Records for processing:
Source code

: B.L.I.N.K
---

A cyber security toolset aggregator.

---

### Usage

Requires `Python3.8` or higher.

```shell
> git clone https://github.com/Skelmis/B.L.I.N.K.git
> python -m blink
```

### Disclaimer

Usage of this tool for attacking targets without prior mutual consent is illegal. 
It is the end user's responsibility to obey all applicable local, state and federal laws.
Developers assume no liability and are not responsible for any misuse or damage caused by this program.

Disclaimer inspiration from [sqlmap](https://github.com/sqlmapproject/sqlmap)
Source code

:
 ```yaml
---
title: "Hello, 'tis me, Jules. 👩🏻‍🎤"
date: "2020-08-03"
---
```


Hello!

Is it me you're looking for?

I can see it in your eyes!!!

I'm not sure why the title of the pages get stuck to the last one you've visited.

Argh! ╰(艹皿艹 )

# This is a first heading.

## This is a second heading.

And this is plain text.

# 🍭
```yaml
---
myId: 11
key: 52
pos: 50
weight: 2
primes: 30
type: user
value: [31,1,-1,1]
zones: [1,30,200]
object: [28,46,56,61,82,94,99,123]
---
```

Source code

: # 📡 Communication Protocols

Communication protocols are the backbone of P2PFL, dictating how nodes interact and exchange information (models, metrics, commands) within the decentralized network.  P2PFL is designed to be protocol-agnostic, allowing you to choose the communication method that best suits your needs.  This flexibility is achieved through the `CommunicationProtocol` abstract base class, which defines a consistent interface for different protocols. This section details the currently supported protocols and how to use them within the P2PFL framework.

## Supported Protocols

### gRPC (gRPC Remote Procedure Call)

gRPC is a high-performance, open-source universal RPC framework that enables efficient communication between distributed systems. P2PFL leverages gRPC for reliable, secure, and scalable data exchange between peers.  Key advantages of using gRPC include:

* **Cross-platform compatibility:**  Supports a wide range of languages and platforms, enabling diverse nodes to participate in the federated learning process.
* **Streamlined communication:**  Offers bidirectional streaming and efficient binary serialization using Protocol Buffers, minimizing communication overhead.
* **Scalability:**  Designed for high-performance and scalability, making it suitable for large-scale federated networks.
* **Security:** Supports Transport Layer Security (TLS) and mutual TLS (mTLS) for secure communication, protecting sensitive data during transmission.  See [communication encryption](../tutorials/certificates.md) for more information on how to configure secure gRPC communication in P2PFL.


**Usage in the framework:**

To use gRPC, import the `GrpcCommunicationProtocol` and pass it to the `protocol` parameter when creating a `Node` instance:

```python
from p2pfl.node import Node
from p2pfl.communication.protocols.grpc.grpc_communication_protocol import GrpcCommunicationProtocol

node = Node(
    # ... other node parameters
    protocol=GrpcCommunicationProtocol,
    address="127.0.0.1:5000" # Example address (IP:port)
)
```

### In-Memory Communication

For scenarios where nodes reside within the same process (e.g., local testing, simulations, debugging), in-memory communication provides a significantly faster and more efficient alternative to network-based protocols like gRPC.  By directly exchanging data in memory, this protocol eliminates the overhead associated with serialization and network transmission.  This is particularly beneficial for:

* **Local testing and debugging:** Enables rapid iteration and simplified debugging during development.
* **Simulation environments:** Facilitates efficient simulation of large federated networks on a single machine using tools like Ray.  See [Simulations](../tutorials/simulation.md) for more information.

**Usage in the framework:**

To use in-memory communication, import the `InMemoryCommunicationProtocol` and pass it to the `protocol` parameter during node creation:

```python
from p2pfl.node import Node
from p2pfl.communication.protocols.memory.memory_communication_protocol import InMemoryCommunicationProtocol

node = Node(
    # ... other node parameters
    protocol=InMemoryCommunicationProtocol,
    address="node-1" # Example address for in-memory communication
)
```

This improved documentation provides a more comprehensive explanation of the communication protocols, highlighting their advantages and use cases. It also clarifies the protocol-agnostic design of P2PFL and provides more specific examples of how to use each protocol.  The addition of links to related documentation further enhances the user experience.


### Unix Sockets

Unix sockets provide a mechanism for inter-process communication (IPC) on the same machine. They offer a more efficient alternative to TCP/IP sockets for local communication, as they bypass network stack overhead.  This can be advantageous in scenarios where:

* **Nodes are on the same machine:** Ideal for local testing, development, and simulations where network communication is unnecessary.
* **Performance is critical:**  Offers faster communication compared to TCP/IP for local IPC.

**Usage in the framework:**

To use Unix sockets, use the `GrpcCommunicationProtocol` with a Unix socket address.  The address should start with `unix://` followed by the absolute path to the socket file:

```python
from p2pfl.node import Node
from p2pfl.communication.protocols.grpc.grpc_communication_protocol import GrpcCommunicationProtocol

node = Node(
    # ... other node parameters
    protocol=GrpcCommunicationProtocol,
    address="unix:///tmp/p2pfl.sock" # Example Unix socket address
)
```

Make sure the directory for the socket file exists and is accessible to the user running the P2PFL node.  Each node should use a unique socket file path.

Activity: Reproduce only the lines from the top of the material through the one bearing "## This is a second heading.", each exactly as it stands.

Task output:
Source code

: B.L.I.N.K
---

A cyber security toolset aggregator.

---

### Usage

Requires `Python3.8` or higher.

```shell
> git clone https://github.com/Skelmis/B.L.I.N.K.git
> python -m blink
```

### Disclaimer

Usage of this tool for attacking targets without prior mutual consent is illegal. 
It is the end user's responsibility to obey all applicable local, state and federal laws.
Developers assume no liability and are not responsible for any misuse or damage caused by this program.

Disclaimer inspiration from [sqlmap](https://github.com/sqlmapproject/sqlmap)
Source code

:
 ```yaml
---
title: "Hello, 'tis me, Jules. 👩🏻‍🎤"
date: "2020-08-03"
---
```


Hello!

Is it me you're looking for?

I can see it in your eyes!!!

I'm not sure why the title of the pages get stuck to the last one you've visited.

Argh! ╰(艹皿艹 )

# This is a first heading.

## This is a second heading.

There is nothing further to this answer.